A menina prosseguiu com a gestação e deu à luz em setembro do mesmo ano. A mãe, uma dona de casa de 29 anos, não autorizou o aborto da filha e afirmou que o médico afirmara que a menina apontara risco de morte no procedimento.
A lei brasileira permite o aborto nos casos de estupro e risco de morte para a gestante, e uma decisão da Justiça estendeu o aval para casos de anencefalia do feto.
A menina também decidiu não realizar o aborto –na época, ela estava com quase dois meses de gestação. O primo que a estuprou foi assassinado pouco tempo depois por motivos que a família diz desconhecer.
Desde que o filho nasceu, a menina abandonou a escola, se nega a ter tratamento psicológico e vive um conflito com os pais.
Há cerca de um mês, passou a viver em um abrigo em Teresina e educadores do local desconfiaram de que ela estaria novamente grávida.
“Ela estava sem menstruar, arredia e com comportamentos suspeitos. Levamos na maternidade para fazer exame e foi constatado que ela está grávida de três meses. Foi um susto, um choque”, disse a conselheira tutelar Renata Bezerra, do núcleo da zona sudeste de Teresina, que acompanha o caso.
Segundo a conselheira, o pai defendeu que a menina fizesse um aborto legal, mas a mãe não autorizou. Por isso a interrupção da gravidez não foi realizada na maternidade Dona Evangelina Rosa.
“A menina já vive um trauma da primeira gravidez, não tem condições de cuidar de mais uma criança. Ela está sem dormir, perdendo sua infância. Mas a mãe não autorizou o aborto”, disse Renata Bezerra.
À reportagem a mãe da menina disse que soube há uma semana que a menina foi violentada por um tio.
“Fiquei sem chão quando soube, indignada. Ela estava morando com o pai, na casa da avó, e o tio que a estuprou estava dormindo no mesmo quarto que ela”, disse a mãe. Ela ainda afirmou que não autorizou a interrupção da gestação porque “aborto é crime”.
O primeiro filho da menina está sob os cuidados do avô. Segundo a conselheira tutelar, ele solicitou uma cesta básica para poder alimentar o neto, pois está desempregado e mora com mais cinco pessoas.
O estupro está sendo investigado pela Delegacia de Proteção à Criança e ao Adolescente. O suspeito do crime continua solto, segundo familiares.
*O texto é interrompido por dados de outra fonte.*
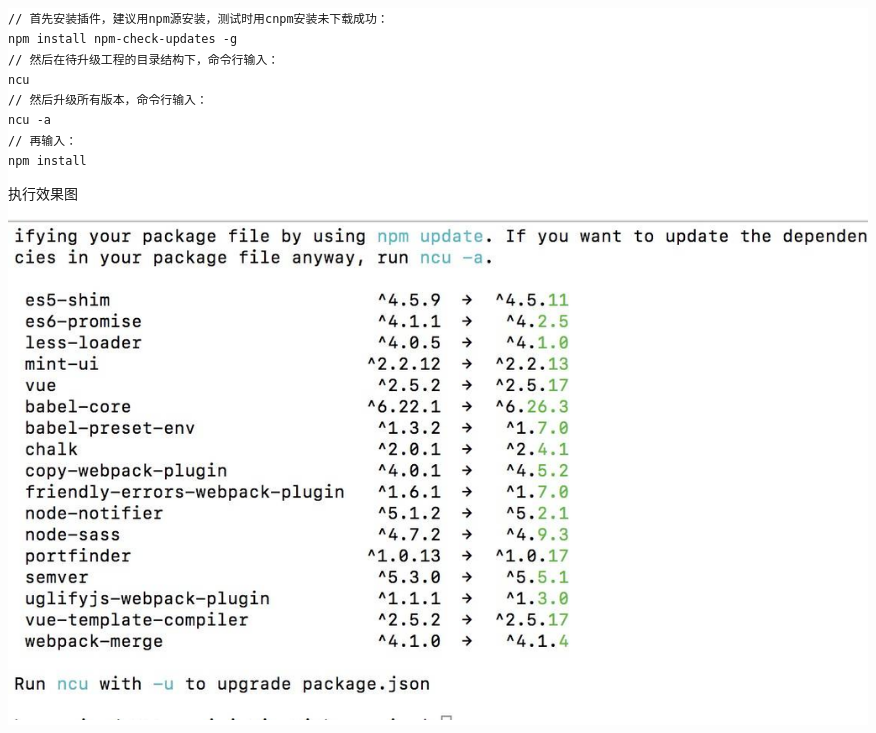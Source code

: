 
```
// 首先安装插件，建议用npm源安装，测试时用cnpm安装未下载成功：
npm install npm-check-updates -g
// 然后在待升级工程的目录结构下，命令行输入：
ncu
// 然后升级所有版本，命令行输入：
ncu -a
// 再输入：
npm install
```


执行效果图


![npm-check-updates](/images/Web/npm-check-updates.jpeg)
A única renda fixa da mãe, que está desempregada, são os R$ 600 do Auxílio Brasil.
OUTROS CASOS
O tema do acesso ao aborto legal por crianças vítimas de violência sexual voltou à tona em junho deste ano, quando reportagem do site The Intercept Brasil revelou que uma menina de 11 anos foi induzida a desistir do procedimento após ser questionada por uma juíza se “suportaria” manter a gestação “mais um pouquinho” –a menina estava na 22ª semana de gravidez. Após a repercussão da reportagem, a criança conseguiu realizar o procedimento.
Dados do Anuário Brasileiro de Segurança Pública mais recente, no entanto, mostram que esses casos são apenas exemplos de uma situação muito mais grave: ao menos 30.553 meninas de até 13 anos foram estupradas em 2021, de acordo com o levantamento. Incluídos os meninos da mesma faixa etária, são 35.735 registros de violência sexual em um ano.
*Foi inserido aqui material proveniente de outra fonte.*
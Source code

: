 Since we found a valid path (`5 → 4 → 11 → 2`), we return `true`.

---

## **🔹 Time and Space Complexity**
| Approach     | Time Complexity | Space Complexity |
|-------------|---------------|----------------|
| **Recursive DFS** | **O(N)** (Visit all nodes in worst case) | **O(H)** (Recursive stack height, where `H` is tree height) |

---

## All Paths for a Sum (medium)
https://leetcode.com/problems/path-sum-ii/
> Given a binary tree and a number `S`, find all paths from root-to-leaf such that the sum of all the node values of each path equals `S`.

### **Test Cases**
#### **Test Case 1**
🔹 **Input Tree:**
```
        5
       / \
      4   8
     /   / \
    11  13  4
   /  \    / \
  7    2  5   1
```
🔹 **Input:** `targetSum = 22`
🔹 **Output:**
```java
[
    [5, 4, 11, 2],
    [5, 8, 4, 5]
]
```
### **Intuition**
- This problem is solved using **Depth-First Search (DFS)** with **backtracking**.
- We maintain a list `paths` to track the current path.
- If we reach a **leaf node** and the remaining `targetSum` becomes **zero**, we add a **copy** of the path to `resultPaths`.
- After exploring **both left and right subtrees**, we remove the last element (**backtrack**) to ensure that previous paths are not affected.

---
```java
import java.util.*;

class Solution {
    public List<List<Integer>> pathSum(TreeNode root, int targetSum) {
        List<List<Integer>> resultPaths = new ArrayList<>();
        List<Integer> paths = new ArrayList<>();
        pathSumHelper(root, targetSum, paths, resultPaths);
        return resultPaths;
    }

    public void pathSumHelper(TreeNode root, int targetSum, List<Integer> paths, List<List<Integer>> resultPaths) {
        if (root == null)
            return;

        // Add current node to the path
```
O Fórum Brasileiro de Segurança Pública reuniu os dados a partir de consultas com os governos de todas as unidades da Federação sobre registros de ocorrências em delegacias. Para os crimes de estupro em geral, houve um aumento de 4,2% em relação a 2020. Crianças e adolescentes de até 13 anos, incluindo gênero feminino e masculino, representam 61,3% do total de vítimas –em 2020, o índice foi de 60,6% e, em 2019, de 57,9%.
Em agosto de 2020, outro caso ganhou destaque. Uma menina de dez anos, grávida após ser estuprada por um tio, precisou sair do Espírito Santo, onde morava, para conseguir fazer um aborto no Recife. O Ministério da Mulher, da Família e dos Direitos Humanos do governo de Jair Bolsonaro (PL) tentou demover a avó da criança da ideia do procedimento, como mostraram reportagens do jornal Folha de S.Paulo à época.